5. The method as described in claim 4 wherein said friction clutch mechanism comprises a carrier member, a flux plate member, a solenoid member, a friction lining carrier member, and a spring member.

6. The method as described in claim 5 wherein said spring member is a compression spring member.

7. The method as described in claim 1 wherein said second range of operation comprises efficiency loss in the electric drive mode.

8. The method as described in claim 1 wherein said second range of operation comprises pump impeller speeds from 0 to about 7000 rpm, and said first range of operation comprising pump impeller speeds from 0 to about 4000 rpm.

9. A method of comprising a dual mode coolant pump for a vehicle, said coolant pump comprising an impeller shaft with an impeller at one end, an electric motor drive for rotating said impeller shaft, a mechanical drive for rotating said impeller shaft, a clutch mechanism for engaging and disengaging said mechanical drive from said impeller shaft, and a control system for activating said clutch mechanism, for engaging and disengaging said mechanical drive for an activating and deactivating said electric motor drive; said method of operating said coolant pump comprising:

activating said electric motor drive and disengaging said mechanical drive during a first range of operation of said coolant pump; and

wherein said second range of operating is greater than said first range of operation.

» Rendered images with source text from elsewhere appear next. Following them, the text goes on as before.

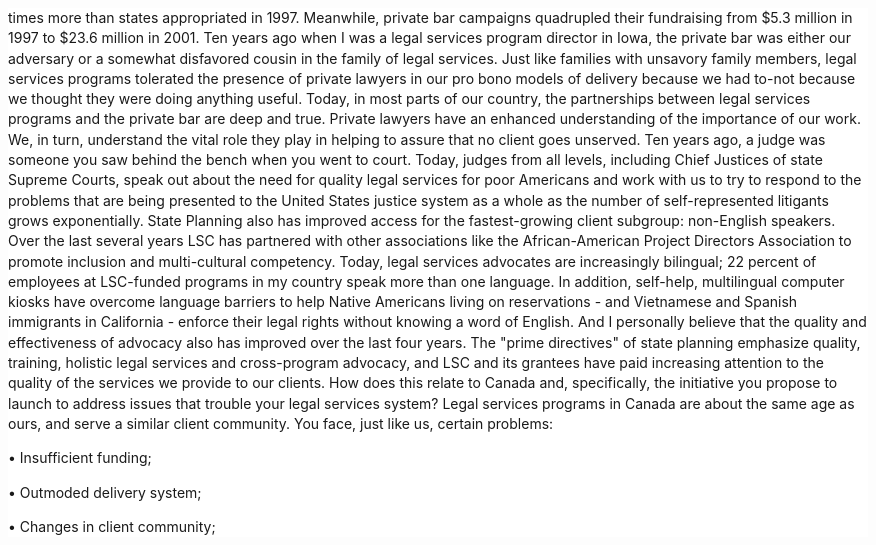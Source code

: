 times more than states appropriated in 1997. Meanwhile, private bar
campaigns quadrupled their fundraising from $5.3 million in 1997 to
$23.6 million in 2001. Ten years ago when I was a legal services
program director in <geo  id='4862182'>Iowa</geo>, the private bar was either our adversary
or a somewhat disfavored cousin in the family of legal services.
Just like families with unsavory family members, legal services
programs tolerated the presence of private lawyers in our pro bono
models of delivery because we had to-not because we thought they
were doing anything useful. Today, in most parts of our country,
the partnerships between legal services programs and the private
bar are deep and true. Private lawyers have an enhanced
understanding of the importance of our work. We, in turn,
understand the vital role they play in helping to assure that no
client goes unserved. Ten years ago, a judge was someone you saw
behind the bench when you went to court. Today, judges from all
levels, including Chief Justices of state Supreme Courts, speak out
about the need for quality legal services for poor Americans and
work with us to try to respond to the problems that are being
presented to the <geo  id='6252001'>United States</geo> justice system as a whole as the
number of self-represented litigants grows exponentially.
State Planning also has improved access for the fastest-growing
client subgroup: non-English speakers. Over the last several years
LSC has partnered with other associations like the African-American
Project Directors Association to promote inclusion and
multi-cultural competency. Today, legal services advocates are
increasingly bilingual; 22 percent of employees at LSC-funded
programs in my country speak more than one language. In addition,
self-help, multilingual computer kiosks have overcome language
barriers to help Native Americans living on reservations - and
Vietnamese and Spanish immigrants in <geo  id='5332921'>California</geo> - enforce their
legal rights without knowing a word of English.
And I personally believe that the quality and effectiveness of
advocacy also has improved over the last four years. The &quot;prime
directives&quot; of state planning emphasize quality, training, holistic
legal services and cross-program advocacy, and LSC and its grantees
have paid increasing attention to the quality of the services we
provide to our clients.
How does this relate to <geo  id='6251999'>Canada</geo> and, specifically, the initiative
you propose to launch to address issues that trouble your legal
services system? Legal services programs in <geo  id='6251999'>Canada</geo> are about the
same age as ours, and serve a similar client community. You face,
just like us, certain problems:


•
Insufficient funding;


•
Outmoded delivery system;


•
Changes in client community;
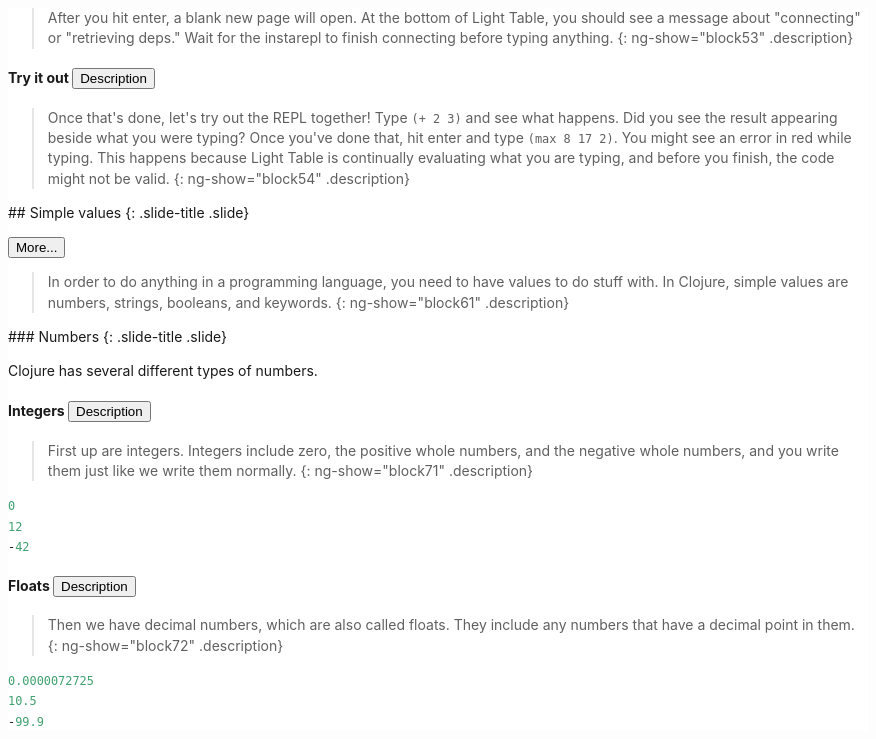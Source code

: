 > After you hit enter, a blank new page will open. At the bottom of Light Table, you should see a message about "connecting" or "retrieving deps." Wait for the instarepl to finish connecting before typing anything.
{: ng-show="block53" .description}

#### Try it out <button class="link" ng-model="block54" ng-click="block54=!block54">Description</button>

> Once that's done, let's try out the REPL together! Type `(+ 2 3)` and see what happens. Did you see the result appearing beside what you were typing? Once you've done that, hit enter and type `(max 8 17 2)`. You might see an error in red while typing. This happens because Light Table is continually evaluating what you are typing, and before you finish, the code might not be valid.
{: ng-show="block54" .description}
</section>

<section>
## Simple values
{: .slide-title .slide}

<button class="link" ng-model="block61" ng-click="block61=!block61">More...</button>

> In order to do anything in a programming language, you need to have values to do stuff with. In Clojure, simple values are numbers, strings, booleans, and keywords.
{: ng-show="block61" .description}
</section>

<section>
### Numbers
{: .slide-title .slide}

Clojure has several different types of numbers.

#### Integers <button class="link" ng-model="block71" ng-click="block71=!block71">Description</button>

> First up are integers. Integers include zero, the positive whole numbers, and the negative whole numbers, and you write them just like we write them normally.
{: ng-show="block71" .description}

```clojure
0
12
-42
```

#### Floats <button class="link" ng-model="block72" ng-click="block72=!block72">Description</button>
> Then we have decimal numbers, which are also called floats. They include any numbers that have a decimal point in them.
{: ng-show="block72" .description}

```clojure
0.0000072725
10.5
-99.9
```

10. The method as described in claim 9 wherein said electric motor is a brushless DC motor.

11. The method as described in claim 9 wherein said mechanical drive comprises an engine pulley.

12. The method as described in claim 9 wherein said clutch mechanism is a friction clutch mechanism.

13. The method as described in claim 9 wherein said friction clutch mechanism comprises a carrier member, a flux plate member, a solenoid member, a friction lining carrier member, and a spring member.

14. The method as described in claim 9 wherein said spring member is a compression spring member.

15. The method as described in claim 9 wherein said second range of operation comprises efficiency loss in the electric drive mode.

16. The method as described in claim 9 wherein said second range of operation comprises pump impeller speeds from 0 to about 7000 rpm, and said first range of operation comprising pump impeller speeds from 0 to about 4000 rpm.